**WORK INSTRUCTIONS:** Your answer should be every line from the records that contains "Create".

(Dataset entries)
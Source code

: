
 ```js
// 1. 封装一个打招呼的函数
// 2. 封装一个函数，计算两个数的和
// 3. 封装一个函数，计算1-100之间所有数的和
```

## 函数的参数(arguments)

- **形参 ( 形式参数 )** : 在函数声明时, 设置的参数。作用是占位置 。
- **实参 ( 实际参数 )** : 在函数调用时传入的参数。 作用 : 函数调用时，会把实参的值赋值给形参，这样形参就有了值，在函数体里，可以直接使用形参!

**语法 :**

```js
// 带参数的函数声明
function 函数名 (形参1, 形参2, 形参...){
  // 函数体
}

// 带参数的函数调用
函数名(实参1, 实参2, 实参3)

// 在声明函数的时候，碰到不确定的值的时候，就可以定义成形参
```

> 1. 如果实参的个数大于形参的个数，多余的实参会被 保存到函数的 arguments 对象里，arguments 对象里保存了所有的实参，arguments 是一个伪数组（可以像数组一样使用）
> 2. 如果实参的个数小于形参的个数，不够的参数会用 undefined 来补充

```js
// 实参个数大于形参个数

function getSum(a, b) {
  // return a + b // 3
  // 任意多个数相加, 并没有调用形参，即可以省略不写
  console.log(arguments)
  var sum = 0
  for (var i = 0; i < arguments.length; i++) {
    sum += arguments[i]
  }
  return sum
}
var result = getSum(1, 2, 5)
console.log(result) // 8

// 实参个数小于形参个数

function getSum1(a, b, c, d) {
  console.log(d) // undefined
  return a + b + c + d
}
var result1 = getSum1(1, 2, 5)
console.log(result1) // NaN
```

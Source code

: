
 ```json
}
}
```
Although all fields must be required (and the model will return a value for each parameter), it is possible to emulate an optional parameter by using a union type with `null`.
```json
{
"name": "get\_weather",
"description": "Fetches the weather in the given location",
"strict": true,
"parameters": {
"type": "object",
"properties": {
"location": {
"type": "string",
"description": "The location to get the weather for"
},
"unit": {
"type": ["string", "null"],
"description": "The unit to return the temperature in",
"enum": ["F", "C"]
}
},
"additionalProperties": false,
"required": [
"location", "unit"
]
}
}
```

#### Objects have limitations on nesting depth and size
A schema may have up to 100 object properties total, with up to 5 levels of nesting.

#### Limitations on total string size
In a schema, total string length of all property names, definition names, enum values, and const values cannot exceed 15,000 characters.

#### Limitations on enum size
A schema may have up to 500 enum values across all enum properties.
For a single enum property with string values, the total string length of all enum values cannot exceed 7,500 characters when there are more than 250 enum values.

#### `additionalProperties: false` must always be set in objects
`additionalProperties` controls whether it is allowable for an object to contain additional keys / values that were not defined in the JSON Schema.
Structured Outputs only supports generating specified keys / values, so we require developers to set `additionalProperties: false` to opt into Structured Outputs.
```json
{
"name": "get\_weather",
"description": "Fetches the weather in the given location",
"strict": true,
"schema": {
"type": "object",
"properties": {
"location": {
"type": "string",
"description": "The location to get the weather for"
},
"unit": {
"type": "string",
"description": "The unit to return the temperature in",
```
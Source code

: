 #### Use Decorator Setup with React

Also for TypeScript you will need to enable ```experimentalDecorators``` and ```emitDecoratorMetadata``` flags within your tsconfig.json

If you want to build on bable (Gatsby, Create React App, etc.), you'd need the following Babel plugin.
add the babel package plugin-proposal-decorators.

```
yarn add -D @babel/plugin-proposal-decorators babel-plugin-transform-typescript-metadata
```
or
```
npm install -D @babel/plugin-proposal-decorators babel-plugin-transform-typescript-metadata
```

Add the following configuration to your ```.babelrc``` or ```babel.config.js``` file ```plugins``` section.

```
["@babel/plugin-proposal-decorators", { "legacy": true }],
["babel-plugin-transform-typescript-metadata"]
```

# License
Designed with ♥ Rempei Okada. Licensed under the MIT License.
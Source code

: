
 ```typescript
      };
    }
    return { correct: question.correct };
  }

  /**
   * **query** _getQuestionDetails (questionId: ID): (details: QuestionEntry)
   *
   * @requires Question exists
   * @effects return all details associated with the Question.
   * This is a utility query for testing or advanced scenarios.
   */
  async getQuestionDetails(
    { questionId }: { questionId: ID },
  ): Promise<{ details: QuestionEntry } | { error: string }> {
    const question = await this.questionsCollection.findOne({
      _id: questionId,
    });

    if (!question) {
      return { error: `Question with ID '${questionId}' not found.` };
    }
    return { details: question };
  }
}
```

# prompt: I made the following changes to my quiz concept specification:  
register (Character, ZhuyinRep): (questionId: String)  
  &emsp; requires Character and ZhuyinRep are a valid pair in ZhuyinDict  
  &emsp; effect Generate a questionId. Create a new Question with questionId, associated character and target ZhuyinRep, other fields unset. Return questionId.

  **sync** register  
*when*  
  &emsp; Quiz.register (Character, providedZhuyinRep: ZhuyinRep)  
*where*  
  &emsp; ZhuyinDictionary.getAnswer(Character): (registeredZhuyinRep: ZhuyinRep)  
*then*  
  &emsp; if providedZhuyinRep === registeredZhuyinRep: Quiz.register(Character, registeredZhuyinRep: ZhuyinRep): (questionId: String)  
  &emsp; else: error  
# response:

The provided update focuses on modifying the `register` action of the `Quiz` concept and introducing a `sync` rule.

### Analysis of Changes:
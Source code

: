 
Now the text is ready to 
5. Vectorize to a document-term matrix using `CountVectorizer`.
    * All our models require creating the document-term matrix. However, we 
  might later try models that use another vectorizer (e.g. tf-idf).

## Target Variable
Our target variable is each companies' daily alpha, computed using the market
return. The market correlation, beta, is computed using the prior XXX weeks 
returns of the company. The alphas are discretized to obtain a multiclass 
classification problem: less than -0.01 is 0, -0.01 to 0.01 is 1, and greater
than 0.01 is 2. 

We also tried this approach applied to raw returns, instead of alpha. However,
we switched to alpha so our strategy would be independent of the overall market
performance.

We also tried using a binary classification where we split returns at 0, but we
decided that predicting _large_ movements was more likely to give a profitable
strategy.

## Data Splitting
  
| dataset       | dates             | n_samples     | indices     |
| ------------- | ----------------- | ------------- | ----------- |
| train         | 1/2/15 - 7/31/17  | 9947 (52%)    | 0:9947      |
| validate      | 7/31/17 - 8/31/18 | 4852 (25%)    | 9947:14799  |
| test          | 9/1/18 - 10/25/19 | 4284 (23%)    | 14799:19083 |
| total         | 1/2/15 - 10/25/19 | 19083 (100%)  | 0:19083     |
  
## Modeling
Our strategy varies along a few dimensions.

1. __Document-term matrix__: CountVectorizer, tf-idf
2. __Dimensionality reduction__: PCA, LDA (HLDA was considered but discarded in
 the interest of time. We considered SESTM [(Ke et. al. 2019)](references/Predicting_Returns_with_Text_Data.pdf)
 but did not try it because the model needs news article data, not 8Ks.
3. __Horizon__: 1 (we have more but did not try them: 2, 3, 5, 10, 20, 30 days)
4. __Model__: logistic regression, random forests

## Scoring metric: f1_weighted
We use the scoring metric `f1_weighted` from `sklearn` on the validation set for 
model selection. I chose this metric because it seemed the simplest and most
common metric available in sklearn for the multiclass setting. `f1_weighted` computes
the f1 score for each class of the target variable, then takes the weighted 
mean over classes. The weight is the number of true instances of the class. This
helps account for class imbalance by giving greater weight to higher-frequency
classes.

**ANSWER TO THE PROBLEM:**
If you want to build on bable (Gatsby, Create React App, etc.), you'd need the following Babel plugin.
  &emsp; effect Generate a questionId. Create a new Question with questionId, associated character and target ZhuyinRep, other fields unset. Return questionId.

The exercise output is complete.